Josh Holloway, Daniel Dae Kim, Henry Ian Cusick

Stefanie Keenan/WireImage; Ron Wolfson/WireImage; John Sciulli/WireImage.com

And yet, the stupid timing of it all aside (curse you, network model), we should take a moment to appreciate the beauty and the brilliance of the HIMYM creators' concept: In the very first episode, nine years ago, we saw a guy meet a girl, feel an instant connection, and then decide they couldn't be together because he wanted kids and she didn't. She wanted to travel the world. Remember how long we rooted for Ted and Robin to be together? Well...ultimately they got everything they had wanted in that very first episode. Kids for him. Travel for her. And to be together in the end.

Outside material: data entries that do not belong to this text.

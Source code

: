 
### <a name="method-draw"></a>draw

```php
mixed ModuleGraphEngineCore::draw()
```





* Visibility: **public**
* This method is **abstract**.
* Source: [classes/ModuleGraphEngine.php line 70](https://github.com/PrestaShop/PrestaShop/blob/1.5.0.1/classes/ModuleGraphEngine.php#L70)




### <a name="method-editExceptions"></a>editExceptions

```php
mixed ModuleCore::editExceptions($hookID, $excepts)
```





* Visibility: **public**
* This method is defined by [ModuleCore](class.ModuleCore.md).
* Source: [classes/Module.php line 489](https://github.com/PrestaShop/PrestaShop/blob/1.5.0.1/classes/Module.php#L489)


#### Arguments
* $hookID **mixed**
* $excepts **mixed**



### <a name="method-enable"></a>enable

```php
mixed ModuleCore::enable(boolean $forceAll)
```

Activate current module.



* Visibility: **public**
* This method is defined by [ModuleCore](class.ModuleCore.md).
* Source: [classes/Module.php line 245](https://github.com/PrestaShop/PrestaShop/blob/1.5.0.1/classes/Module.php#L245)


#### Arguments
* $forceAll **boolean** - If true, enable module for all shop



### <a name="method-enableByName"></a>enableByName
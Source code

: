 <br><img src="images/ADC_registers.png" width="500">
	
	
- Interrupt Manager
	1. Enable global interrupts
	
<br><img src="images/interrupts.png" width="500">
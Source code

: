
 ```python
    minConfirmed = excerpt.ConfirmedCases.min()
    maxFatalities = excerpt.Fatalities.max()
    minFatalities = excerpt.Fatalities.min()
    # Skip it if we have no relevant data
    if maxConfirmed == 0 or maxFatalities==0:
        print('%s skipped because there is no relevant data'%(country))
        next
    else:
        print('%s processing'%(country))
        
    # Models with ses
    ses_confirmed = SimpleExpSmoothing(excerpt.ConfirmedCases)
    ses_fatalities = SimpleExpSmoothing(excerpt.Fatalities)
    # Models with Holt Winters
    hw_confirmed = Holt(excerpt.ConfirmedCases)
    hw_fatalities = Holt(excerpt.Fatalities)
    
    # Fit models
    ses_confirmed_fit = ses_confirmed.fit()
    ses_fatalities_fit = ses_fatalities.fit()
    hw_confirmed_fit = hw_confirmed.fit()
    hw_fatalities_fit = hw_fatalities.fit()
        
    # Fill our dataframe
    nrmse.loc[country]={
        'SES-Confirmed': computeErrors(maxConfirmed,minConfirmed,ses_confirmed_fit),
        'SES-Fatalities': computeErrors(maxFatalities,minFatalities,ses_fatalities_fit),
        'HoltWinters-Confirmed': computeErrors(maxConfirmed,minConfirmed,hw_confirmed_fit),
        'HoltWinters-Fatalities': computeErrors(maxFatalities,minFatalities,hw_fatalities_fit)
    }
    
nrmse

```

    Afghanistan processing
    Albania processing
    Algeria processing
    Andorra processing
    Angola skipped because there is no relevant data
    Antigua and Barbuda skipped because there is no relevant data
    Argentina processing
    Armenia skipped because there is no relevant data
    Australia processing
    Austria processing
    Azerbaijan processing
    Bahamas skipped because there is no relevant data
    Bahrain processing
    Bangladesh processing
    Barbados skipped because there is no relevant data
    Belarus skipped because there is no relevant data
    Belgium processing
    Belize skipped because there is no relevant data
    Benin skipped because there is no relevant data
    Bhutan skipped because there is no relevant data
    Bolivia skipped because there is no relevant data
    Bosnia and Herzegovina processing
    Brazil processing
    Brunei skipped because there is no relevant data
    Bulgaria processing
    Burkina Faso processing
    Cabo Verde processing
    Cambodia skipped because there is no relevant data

Also, it's kind of a cool message that you can have more than one great love. (Ted had The Mother, and then Robin.) Right?

Lost, ultimately, was all about that we all need one true love, one "constant" to help us find our way—in this world, and in the afterlife. (And if they look like any of the guys pictured above, hey, more power to you.) And it was pretty damn poignant, too.

The best TV should make us feel something. And perhaps no other shows have done that more than Lost and HIMYM.

So HIMYM fans, my hope for you is the same as it was for Lost fans back in 2011: Perhaps once the anger and rage over spending far too many episodes getting invested in storylines that didn't matter wears of, the clear vision of what the show was supposed to be at its very core will come through, and you will find some peace.

If not, I'll meet you at MacLaren's to drown our sorrows in Grape Scotch.